Every record must be copied exactly, from first line to last.

Material for this exercise Start Marker

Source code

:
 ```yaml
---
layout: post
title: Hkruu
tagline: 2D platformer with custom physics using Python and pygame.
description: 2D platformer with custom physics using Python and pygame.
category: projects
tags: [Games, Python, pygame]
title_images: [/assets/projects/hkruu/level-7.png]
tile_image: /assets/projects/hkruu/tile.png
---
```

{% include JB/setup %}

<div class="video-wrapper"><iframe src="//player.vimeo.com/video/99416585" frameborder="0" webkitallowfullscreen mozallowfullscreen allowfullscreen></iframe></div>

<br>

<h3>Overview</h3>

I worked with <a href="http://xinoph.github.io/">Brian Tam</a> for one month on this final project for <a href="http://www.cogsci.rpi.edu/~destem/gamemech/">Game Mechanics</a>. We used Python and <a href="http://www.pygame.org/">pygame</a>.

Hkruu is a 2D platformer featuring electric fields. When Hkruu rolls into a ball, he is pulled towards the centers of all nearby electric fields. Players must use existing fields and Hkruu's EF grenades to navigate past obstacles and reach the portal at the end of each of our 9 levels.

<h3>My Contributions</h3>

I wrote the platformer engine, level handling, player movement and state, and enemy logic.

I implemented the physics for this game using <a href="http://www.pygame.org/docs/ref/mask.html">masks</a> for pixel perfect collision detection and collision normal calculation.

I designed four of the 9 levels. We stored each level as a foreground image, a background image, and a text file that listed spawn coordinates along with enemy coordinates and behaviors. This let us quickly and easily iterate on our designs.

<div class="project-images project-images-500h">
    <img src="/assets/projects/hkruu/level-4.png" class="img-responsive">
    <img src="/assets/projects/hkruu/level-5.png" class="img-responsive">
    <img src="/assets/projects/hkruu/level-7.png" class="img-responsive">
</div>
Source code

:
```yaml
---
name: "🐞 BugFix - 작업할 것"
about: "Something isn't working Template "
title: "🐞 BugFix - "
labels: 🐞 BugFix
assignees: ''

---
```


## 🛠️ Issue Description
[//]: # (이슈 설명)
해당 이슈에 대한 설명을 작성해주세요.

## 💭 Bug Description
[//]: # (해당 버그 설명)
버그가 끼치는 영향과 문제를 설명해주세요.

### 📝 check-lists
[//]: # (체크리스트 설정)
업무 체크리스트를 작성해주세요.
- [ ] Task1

Material for this exercise End Marker

Solution
Source code

:
 ```yaml
---
layout: post
title: Hkruu
tagline: 2D platformer with custom physics using Python and pygame.
description: 2D platformer with custom physics using Python and pygame.
category: projects
tags: [Games, Python, pygame]
title_images: [/assets/projects/hkruu/level-7.png]
tile_image: /assets/projects/hkruu/tile.png
---
```

{% include JB/setup %}

<div class="video-wrapper"><iframe src="//player.vimeo.com/video/99416585" frameborder="0" webkitallowfullscreen mozallowfullscreen allowfullscreen></iframe></div>

<br>

<h3>Overview</h3>

I worked with <a href="http://xinoph.github.io/">Brian Tam</a> for one month on this final project for <a href="http://www.cogsci.rpi.edu/~destem/gamemech/">Game Mechanics</a>. We used Python and <a href="http://www.pygame.org/">pygame</a>.

Hkruu is a 2D platformer featuring electric fields. When Hkruu rolls into a ball, he is pulled towards the centers of all nearby electric fields. Players must use existing fields and Hkruu's EF grenades to navigate past obstacles and reach the portal at the end of each of our 9 levels.

<h3>My Contributions</h3>

I wrote the platformer engine, level handling, player movement and state, and enemy logic.

I implemented the physics for this game using <a href="http://www.pygame.org/docs/ref/mask.html">masks</a> for pixel perfect collision detection and collision normal calculation.

I designed four of the 9 levels. We stored each level as a foreground image, a background image, and a text file that listed spawn coordinates along with enemy coordinates and behaviors. This let us quickly and easily iterate on our designs.

<div class="project-images project-images-500h">
    <img src="/assets/projects/hkruu/level-4.png" class="img-responsive">
    <img src="/assets/projects/hkruu/level-5.png" class="img-responsive">
    <img src="/assets/projects/hkruu/level-7.png" class="img-responsive">
</div>
Source code

:
```yaml
---
name: "🐞 BugFix - 작업할 것"
about: "Something isn't working Template "
title: "🐞 BugFix - "
labels: 🐞 BugFix
assignees: ''

---
```


## 🛠️ Issue Description
[//]: # (이슈 설명)
해당 이슈에 대한 설명을 작성해주세요.

## 💭 Bug Description
[//]: # (해당 버그 설명)
버그가 끼치는 영향과 문제를 설명해주세요.

### 📝 check-lists
[//]: # (체크리스트 설정)
업무 체크리스트를 작성해주세요.
- [ ] Task1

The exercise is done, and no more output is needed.